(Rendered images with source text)
● ● ● ● ●
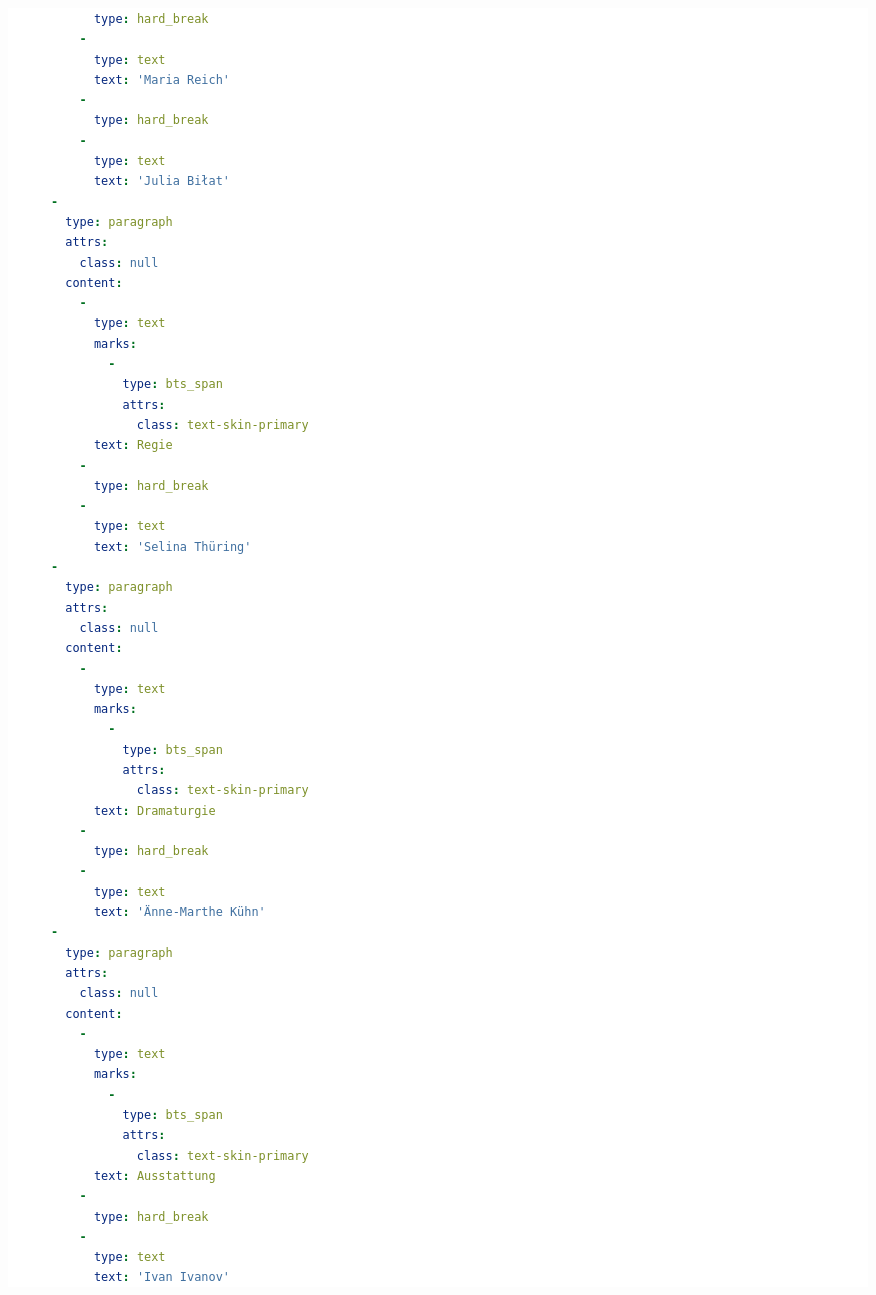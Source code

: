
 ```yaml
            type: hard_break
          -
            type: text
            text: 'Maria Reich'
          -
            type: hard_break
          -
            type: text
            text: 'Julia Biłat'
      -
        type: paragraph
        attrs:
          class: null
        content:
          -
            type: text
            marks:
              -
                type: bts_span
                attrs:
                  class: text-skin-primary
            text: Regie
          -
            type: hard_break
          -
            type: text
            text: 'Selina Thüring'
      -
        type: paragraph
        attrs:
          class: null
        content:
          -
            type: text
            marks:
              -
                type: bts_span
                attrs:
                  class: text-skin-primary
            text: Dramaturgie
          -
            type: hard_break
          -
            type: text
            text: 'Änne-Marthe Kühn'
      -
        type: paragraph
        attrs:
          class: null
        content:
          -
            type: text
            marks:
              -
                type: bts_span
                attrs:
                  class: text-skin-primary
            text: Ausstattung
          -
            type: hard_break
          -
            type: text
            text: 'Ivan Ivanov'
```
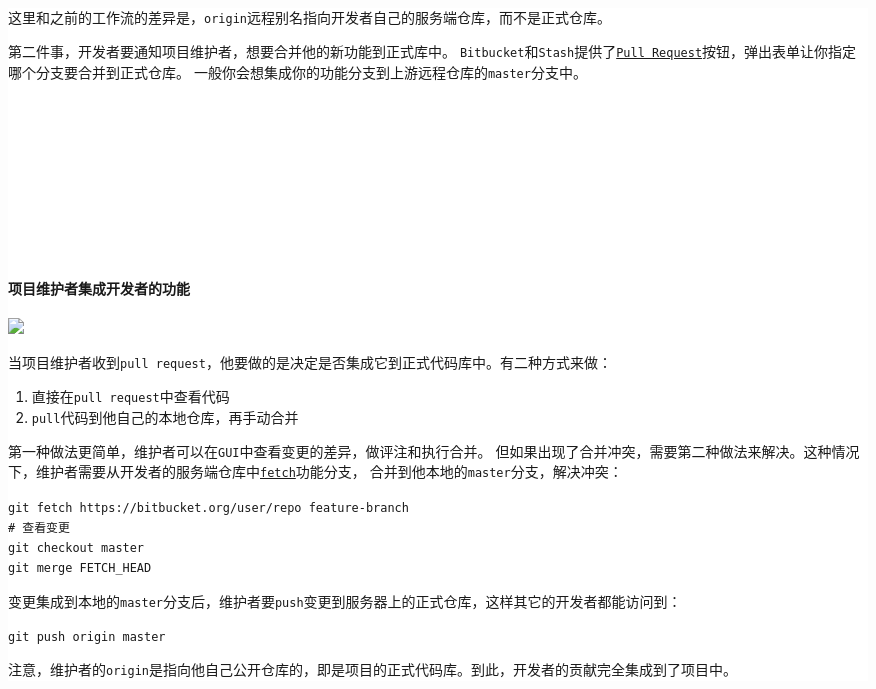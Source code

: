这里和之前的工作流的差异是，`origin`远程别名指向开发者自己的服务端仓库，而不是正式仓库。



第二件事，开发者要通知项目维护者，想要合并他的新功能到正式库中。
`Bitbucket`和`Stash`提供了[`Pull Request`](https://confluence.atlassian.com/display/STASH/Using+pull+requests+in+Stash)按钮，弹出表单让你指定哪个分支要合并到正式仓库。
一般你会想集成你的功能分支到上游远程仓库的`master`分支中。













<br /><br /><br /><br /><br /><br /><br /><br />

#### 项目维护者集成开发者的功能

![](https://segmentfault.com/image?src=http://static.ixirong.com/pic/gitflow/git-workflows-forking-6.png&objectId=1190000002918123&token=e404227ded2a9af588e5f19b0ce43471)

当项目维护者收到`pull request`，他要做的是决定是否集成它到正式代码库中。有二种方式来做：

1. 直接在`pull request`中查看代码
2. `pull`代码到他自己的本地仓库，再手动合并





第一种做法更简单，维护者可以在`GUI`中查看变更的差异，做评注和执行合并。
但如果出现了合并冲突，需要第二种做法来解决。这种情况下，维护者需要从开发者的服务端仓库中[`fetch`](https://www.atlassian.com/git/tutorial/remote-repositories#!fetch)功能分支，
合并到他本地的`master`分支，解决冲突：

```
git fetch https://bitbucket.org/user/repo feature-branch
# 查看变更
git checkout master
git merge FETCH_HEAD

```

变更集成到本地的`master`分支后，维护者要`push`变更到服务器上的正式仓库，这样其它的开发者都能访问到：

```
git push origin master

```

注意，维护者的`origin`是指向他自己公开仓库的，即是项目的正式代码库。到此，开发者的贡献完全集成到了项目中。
● ● ● ● ●
What is being asked | Starting at the first line of the records above, set down each line exactly through the one that holds "#### 项目维护者集成开发者的功能". Omit pictures.

The completed task |
Source code

:
 ```yaml
            type: hard_break
          -
            type: text
            text: 'Maria Reich'
          -
            type: hard_break
          -
            type: text
            text: 'Julia Biłat'
      -
        type: paragraph
        attrs:
          class: null
        content:
          -
            type: text
            marks:
              -
                type: bts_span
                attrs:
                  class: text-skin-primary
            text: Regie
          -
            type: hard_break
          -
            type: text
            text: 'Selina Thüring'
      -
        type: paragraph
        attrs:
          class: null
        content:
          -
            type: text
            marks:
              -
                type: bts_span
                attrs:
                  class: text-skin-primary
            text: Dramaturgie
          -
            type: hard_break
          -
            type: text
            text: 'Änne-Marthe Kühn'
      -
        type: paragraph
        attrs:
          class: null
        content:
          -
            type: text
            marks:
              -
                type: bts_span
                attrs:
                  class: text-skin-primary
            text: Ausstattung
          -
            type: hard_break
          -
            type: text
            text: 'Ivan Ivanov'
```
Source code

:这里和之前的工作流的差异是，`origin`远程别名指向开发者自己的服务端仓库，而不是正式仓库。



第二件事，开发者要通知项目维护者，想要合并他的新功能到正式库中。
`Bitbucket`和`Stash`提供了[`Pull Request`](https://confluence.atlassian.com/display/STASH/Using+pull+requests+in+Stash)按钮，弹出表单让你指定哪个分支要合并到正式仓库。
一般你会想集成你的功能分支到上游远程仓库的`master`分支中。













<br /><br /><br /><br /><br /><br /><br /><br />

#### 项目维护者集成开发者的功能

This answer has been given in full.